## WHAT IS BEING ASKED
Scan the listing below and copy each line holding the word "https".

## DATA SUPPLIED
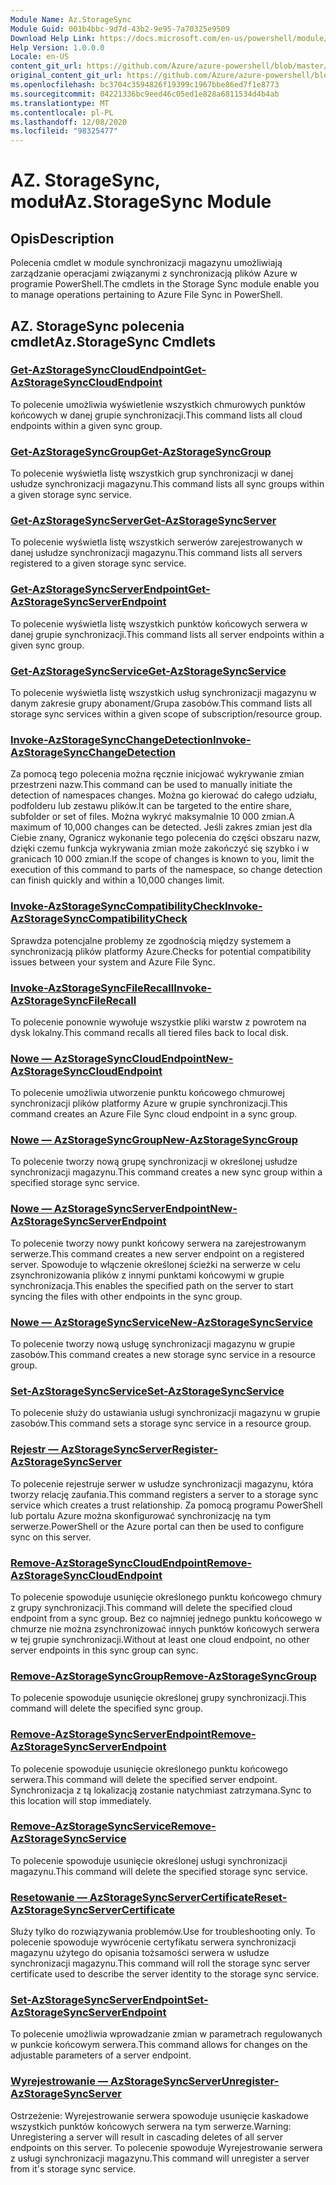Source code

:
 ```yaml
---
Module Name: Az.StorageSync
Module Guid: 001b4bbc-9d7d-43b2-9e95-7a70325e9509
Download Help Link: https://docs.microsoft.com/en-us/powershell/module/az.storagesync
Help Version: 1.0.0.0
Locale: en-US
content_git_url: https://github.com/Azure/azure-powershell/blob/master/src/StorageSync/StorageSync/help/Az.StorageSync.md
original_content_git_url: https://github.com/Azure/azure-powershell/blob/master/src/StorageSync/StorageSync/help/Az.StorageSync.md
ms.openlocfilehash: bc3704c3594826f19399c1967bbe86ed7f1e8773
ms.sourcegitcommit: 04221336bc9eed46c05ed1e828a6811534d4b4ab
ms.translationtype: MT
ms.contentlocale: pl-PL
ms.lasthandoff: 12/08/2020
ms.locfileid: "98325477"
---
```

# <span data-ttu-id="5faae-101">AZ. StorageSync, moduł</span><span class="sxs-lookup"><span data-stu-id="5faae-101">Az.StorageSync Module</span></span>
## <span data-ttu-id="5faae-102">Opis</span><span class="sxs-lookup"><span data-stu-id="5faae-102">Description</span></span>
<span data-ttu-id="5faae-103">Polecenia cmdlet w module synchronizacji magazynu umożliwiają zarządzanie operacjami związanymi z synchronizacją plików Azure w programie PowerShell.</span><span class="sxs-lookup"><span data-stu-id="5faae-103">The cmdlets in the Storage Sync module enable you to manage operations pertaining to Azure File Sync in PowerShell.</span></span>

## <span data-ttu-id="5faae-104">AZ. StorageSync polecenia cmdlet</span><span class="sxs-lookup"><span data-stu-id="5faae-104">Az.StorageSync Cmdlets</span></span>
### [<span data-ttu-id="5faae-105">Get-AzStorageSyncCloudEndpoint</span><span class="sxs-lookup"><span data-stu-id="5faae-105">Get-AzStorageSyncCloudEndpoint</span></span>](Get-AzStorageSyncCloudEndpoint.md)
<span data-ttu-id="5faae-106">To polecenie umożliwia wyświetlenie wszystkich chmurowych punktów końcowych w danej grupie synchronizacji.</span><span class="sxs-lookup"><span data-stu-id="5faae-106">This command lists all cloud endpoints within a given sync group.</span></span>

### [<span data-ttu-id="5faae-107">Get-AzStorageSyncGroup</span><span class="sxs-lookup"><span data-stu-id="5faae-107">Get-AzStorageSyncGroup</span></span>](Get-AzStorageSyncGroup.md)
<span data-ttu-id="5faae-108">To polecenie wyświetla listę wszystkich grup synchronizacji w danej usłudze synchronizacji magazynu.</span><span class="sxs-lookup"><span data-stu-id="5faae-108">This command lists all sync groups within a given storage sync service.</span></span>

### [<span data-ttu-id="5faae-109">Get-AzStorageSyncServer</span><span class="sxs-lookup"><span data-stu-id="5faae-109">Get-AzStorageSyncServer</span></span>](Get-AzStorageSyncServer.md)
<span data-ttu-id="5faae-110">To polecenie wyświetla listę wszystkich serwerów zarejestrowanych w danej usłudze synchronizacji magazynu.</span><span class="sxs-lookup"><span data-stu-id="5faae-110">This command lists all servers registered to a given storage sync service.</span></span>

### [<span data-ttu-id="5faae-111">Get-AzStorageSyncServerEndpoint</span><span class="sxs-lookup"><span data-stu-id="5faae-111">Get-AzStorageSyncServerEndpoint</span></span>](Get-AzStorageSyncServerEndpoint.md)
<span data-ttu-id="5faae-112">To polecenie wyświetla listę wszystkich punktów końcowych serwera w danej grupie synchronizacji.</span><span class="sxs-lookup"><span data-stu-id="5faae-112">This command lists all server endpoints within a given sync group.</span></span>

### [<span data-ttu-id="5faae-113">Get-AzStorageSyncService</span><span class="sxs-lookup"><span data-stu-id="5faae-113">Get-AzStorageSyncService</span></span>](Get-AzStorageSyncService.md)
<span data-ttu-id="5faae-114">To polecenie wyświetla listę wszystkich usług synchronizacji magazynu w danym zakresie grupy abonament/Grupa zasobów.</span><span class="sxs-lookup"><span data-stu-id="5faae-114">This command lists all storage sync services within a given scope of subscription/resource group.</span></span>

### [<span data-ttu-id="5faae-115">Invoke-AzStorageSyncChangeDetection</span><span class="sxs-lookup"><span data-stu-id="5faae-115">Invoke-AzStorageSyncChangeDetection</span></span>](Invoke-AzStorageSyncChangeDetection.md)
<span data-ttu-id="5faae-116">Za pomocą tego polecenia można ręcznie inicjować wykrywanie zmian przestrzeni nazw.</span><span class="sxs-lookup"><span data-stu-id="5faae-116">This command can be used to manually initiate the detection of namespaces changes.</span></span> <span data-ttu-id="5faae-117">Można go kierować do całego udziału, podfolderu lub zestawu plików.</span><span class="sxs-lookup"><span data-stu-id="5faae-117">It can be targeted to the entire share, subfolder or set of files.</span></span> <span data-ttu-id="5faae-118">Można wykryć maksymalnie 10 000 zmian.</span><span class="sxs-lookup"><span data-stu-id="5faae-118">A maximum of 10,000 changes can be detected.</span></span> <span data-ttu-id="5faae-119">Jeśli zakres zmian jest dla Ciebie znany, Ogranicz wykonanie tego polecenia do części obszaru nazw, dzięki czemu funkcja wykrywania zmian może zakończyć się szybko i w granicach 10 000 zmian.</span><span class="sxs-lookup"><span data-stu-id="5faae-119">If the scope of changes is known to you, limit the execution of this command to parts of the namespace, so change detection can finish quickly and within a 10,000 changes limit.</span></span>

### [<span data-ttu-id="5faae-120">Invoke-AzStorageSyncCompatibilityCheck</span><span class="sxs-lookup"><span data-stu-id="5faae-120">Invoke-AzStorageSyncCompatibilityCheck</span></span>](Invoke-AzStorageSyncCompatibilityCheck.md)
<span data-ttu-id="5faae-121">Sprawdza potencjalne problemy ze zgodnością między systemem a synchronizacją plików platformy Azure.</span><span class="sxs-lookup"><span data-stu-id="5faae-121">Checks for potential compatibility issues between your system and Azure File Sync.</span></span>

### [<span data-ttu-id="5faae-122">Invoke-AzStorageSyncFileRecall</span><span class="sxs-lookup"><span data-stu-id="5faae-122">Invoke-AzStorageSyncFileRecall</span></span>](Invoke-AzStorageSyncFileRecall.md)
<span data-ttu-id="5faae-123">To polecenie ponownie wywołuje wszystkie pliki warstw z powrotem na dysk lokalny.</span><span class="sxs-lookup"><span data-stu-id="5faae-123">This command recalls all tiered files back to local disk.</span></span>

### [<span data-ttu-id="5faae-124">Nowe — AzStorageSyncCloudEndpoint</span><span class="sxs-lookup"><span data-stu-id="5faae-124">New-AzStorageSyncCloudEndpoint</span></span>](New-AzStorageSyncCloudEndpoint.md)
<span data-ttu-id="5faae-125">To polecenie umożliwia utworzenie punktu końcowego chmurowej synchronizacji plików platformy Azure w grupie synchronizacji.</span><span class="sxs-lookup"><span data-stu-id="5faae-125">This command creates an Azure File Sync cloud endpoint in a sync group.</span></span>

### [<span data-ttu-id="5faae-126">Nowe — AzStorageSyncGroup</span><span class="sxs-lookup"><span data-stu-id="5faae-126">New-AzStorageSyncGroup</span></span>](New-AzStorageSyncGroup.md)
<span data-ttu-id="5faae-127">To polecenie tworzy nową grupę synchronizacji w określonej usłudze synchronizacji magazynu.</span><span class="sxs-lookup"><span data-stu-id="5faae-127">This command creates a new sync group within a specified storage sync service.</span></span>

### [<span data-ttu-id="5faae-128">Nowe — AzStorageSyncServerEndpoint</span><span class="sxs-lookup"><span data-stu-id="5faae-128">New-AzStorageSyncServerEndpoint</span></span>](New-AzStorageSyncServerEndpoint.md)
<span data-ttu-id="5faae-129">To polecenie tworzy nowy punkt końcowy serwera na zarejestrowanym serwerze.</span><span class="sxs-lookup"><span data-stu-id="5faae-129">This command creates a new server endpoint on a registered server.</span></span> <span data-ttu-id="5faae-130">Spowoduje to włączenie określonej ścieżki na serwerze w celu zsynchronizowania plików z innymi punktami końcowymi w grupie synchronizacja.</span><span class="sxs-lookup"><span data-stu-id="5faae-130">This enables the specified path on the server to start syncing the files with other endpoints in the sync group.</span></span>

### [<span data-ttu-id="5faae-131">Nowe — AzStorageSyncService</span><span class="sxs-lookup"><span data-stu-id="5faae-131">New-AzStorageSyncService</span></span>](New-AzStorageSyncService.md)
<span data-ttu-id="5faae-132">To polecenie tworzy nową usługę synchronizacji magazynu w grupie zasobów.</span><span class="sxs-lookup"><span data-stu-id="5faae-132">This command creates a new storage sync service in a resource group.</span></span>

### [<span data-ttu-id="5faae-133">Set-AzStorageSyncService</span><span class="sxs-lookup"><span data-stu-id="5faae-133">Set-AzStorageSyncService</span></span>](New-AzStorageSyncService.md)
<span data-ttu-id="5faae-134">To polecenie służy do ustawiania usługi synchronizacji magazynu w grupie zasobów.</span><span class="sxs-lookup"><span data-stu-id="5faae-134">This command sets a storage sync service in a resource group.</span></span>

### [<span data-ttu-id="5faae-135">Rejestr — AzStorageSyncServer</span><span class="sxs-lookup"><span data-stu-id="5faae-135">Register-AzStorageSyncServer</span></span>](Register-AzStorageSyncServer.md)
<span data-ttu-id="5faae-136">To polecenie rejestruje serwer w usłudze synchronizacji magazynu, która tworzy relację zaufania.</span><span class="sxs-lookup"><span data-stu-id="5faae-136">This command registers a server to a storage sync service which creates a trust relationship.</span></span> <span data-ttu-id="5faae-137">Za pomocą programu PowerShell lub portalu Azure można skonfigurować synchronizację na tym serwerze.</span><span class="sxs-lookup"><span data-stu-id="5faae-137">PowerShell or the Azure portal can then be used to configure sync on this server.</span></span>

### [<span data-ttu-id="5faae-138">Remove-AzStorageSyncCloudEndpoint</span><span class="sxs-lookup"><span data-stu-id="5faae-138">Remove-AzStorageSyncCloudEndpoint</span></span>](Remove-AzStorageSyncCloudEndpoint.md)
<span data-ttu-id="5faae-139">To polecenie spowoduje usunięcie określonego punktu końcowego chmury z grupy synchronizacji.</span><span class="sxs-lookup"><span data-stu-id="5faae-139">This command will delete the specified cloud endpoint from a sync group.</span></span> <span data-ttu-id="5faae-140">Bez co najmniej jednego punktu końcowego w chmurze nie można zsynchronizować innych punktów końcowych serwera w tej grupie synchronizacji.</span><span class="sxs-lookup"><span data-stu-id="5faae-140">Without at least one cloud endpoint, no other server endpoints in this sync group can sync.</span></span>

### [<span data-ttu-id="5faae-141">Remove-AzStorageSyncGroup</span><span class="sxs-lookup"><span data-stu-id="5faae-141">Remove-AzStorageSyncGroup</span></span>](Remove-AzStorageSyncGroup.md)
<span data-ttu-id="5faae-142">To polecenie spowoduje usunięcie określonej grupy synchronizacji.</span><span class="sxs-lookup"><span data-stu-id="5faae-142">This command will delete the specified sync group.</span></span>

### [<span data-ttu-id="5faae-143">Remove-AzStorageSyncServerEndpoint</span><span class="sxs-lookup"><span data-stu-id="5faae-143">Remove-AzStorageSyncServerEndpoint</span></span>](Remove-AzStorageSyncServerEndpoint.md)
<span data-ttu-id="5faae-144">To polecenie spowoduje usunięcie określonego punktu końcowego serwera.</span><span class="sxs-lookup"><span data-stu-id="5faae-144">This command will delete the specified server endpoint.</span></span> <span data-ttu-id="5faae-145">Synchronizacja z tą lokalizacją zostanie natychmiast zatrzymana.</span><span class="sxs-lookup"><span data-stu-id="5faae-145">Sync to this location will stop immediately.</span></span>

### [<span data-ttu-id="5faae-146">Remove-AzStorageSyncService</span><span class="sxs-lookup"><span data-stu-id="5faae-146">Remove-AzStorageSyncService</span></span>](Remove-AzStorageSyncService.md)
<span data-ttu-id="5faae-147">To polecenie spowoduje usunięcie określonej usługi synchronizacji magazynu.</span><span class="sxs-lookup"><span data-stu-id="5faae-147">This command will delete the specified storage sync service.</span></span>

### [<span data-ttu-id="5faae-148">Resetowanie — AzStorageSyncServerCertificate</span><span class="sxs-lookup"><span data-stu-id="5faae-148">Reset-AzStorageSyncServerCertificate</span></span>](Reset-AzStorageSyncServerCertificate.md)
<span data-ttu-id="5faae-149">Służy tylko do rozwiązywania problemów.</span><span class="sxs-lookup"><span data-stu-id="5faae-149">Use for troubleshooting only.</span></span> <span data-ttu-id="5faae-150">To polecenie spowoduje wywrócenie certyfikatu serwera synchronizacji magazynu użytego do opisania tożsamości serwera w usłudze synchronizacji magazynu.</span><span class="sxs-lookup"><span data-stu-id="5faae-150">This command will roll the storage sync server certificate used to describe the server identity to the storage sync service.</span></span>

### [<span data-ttu-id="5faae-151">Set-AzStorageSyncServerEndpoint</span><span class="sxs-lookup"><span data-stu-id="5faae-151">Set-AzStorageSyncServerEndpoint</span></span>](Set-AzStorageSyncServerEndpoint.md)
<span data-ttu-id="5faae-152">To polecenie umożliwia wprowadzanie zmian w parametrach regulowanych w punkcie końcowym serwera.</span><span class="sxs-lookup"><span data-stu-id="5faae-152">This command allows for changes on the adjustable parameters of a server endpoint.</span></span>

### [<span data-ttu-id="5faae-153">Wyrejestrowanie — AzStorageSyncServer</span><span class="sxs-lookup"><span data-stu-id="5faae-153">Unregister-AzStorageSyncServer</span></span>](Unregister-AzStorageSyncServer.md)
<span data-ttu-id="5faae-154">Ostrzeżenie: Wyrejestrowanie serwera spowoduje usunięcie kaskadowe wszystkich punktów końcowych serwera na tym serwerze.</span><span class="sxs-lookup"><span data-stu-id="5faae-154">Warning: Unregistering a server will result in cascading deletes of all server endpoints on this server.</span></span> <span data-ttu-id="5faae-155">To polecenie spowoduje Wyrejestrowanie serwera z usługi synchronizacji magazynu.</span><span class="sxs-lookup"><span data-stu-id="5faae-155">This command will unregister a server from it's storage sync service.</span></span>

## OUTPUT BELOW
Download Help Link: https://docs.microsoft.com/en-us/powershell/module/az.storagesync
content_git_url: https://github.com/Azure/azure-powershell/blob/master/src/StorageSync/StorageSync/help/Az.StorageSync.md
original_content_git_url: https://github.com/Azure/azure-powershell/blob/master/src/StorageSync/StorageSync/help/Az.StorageSync.md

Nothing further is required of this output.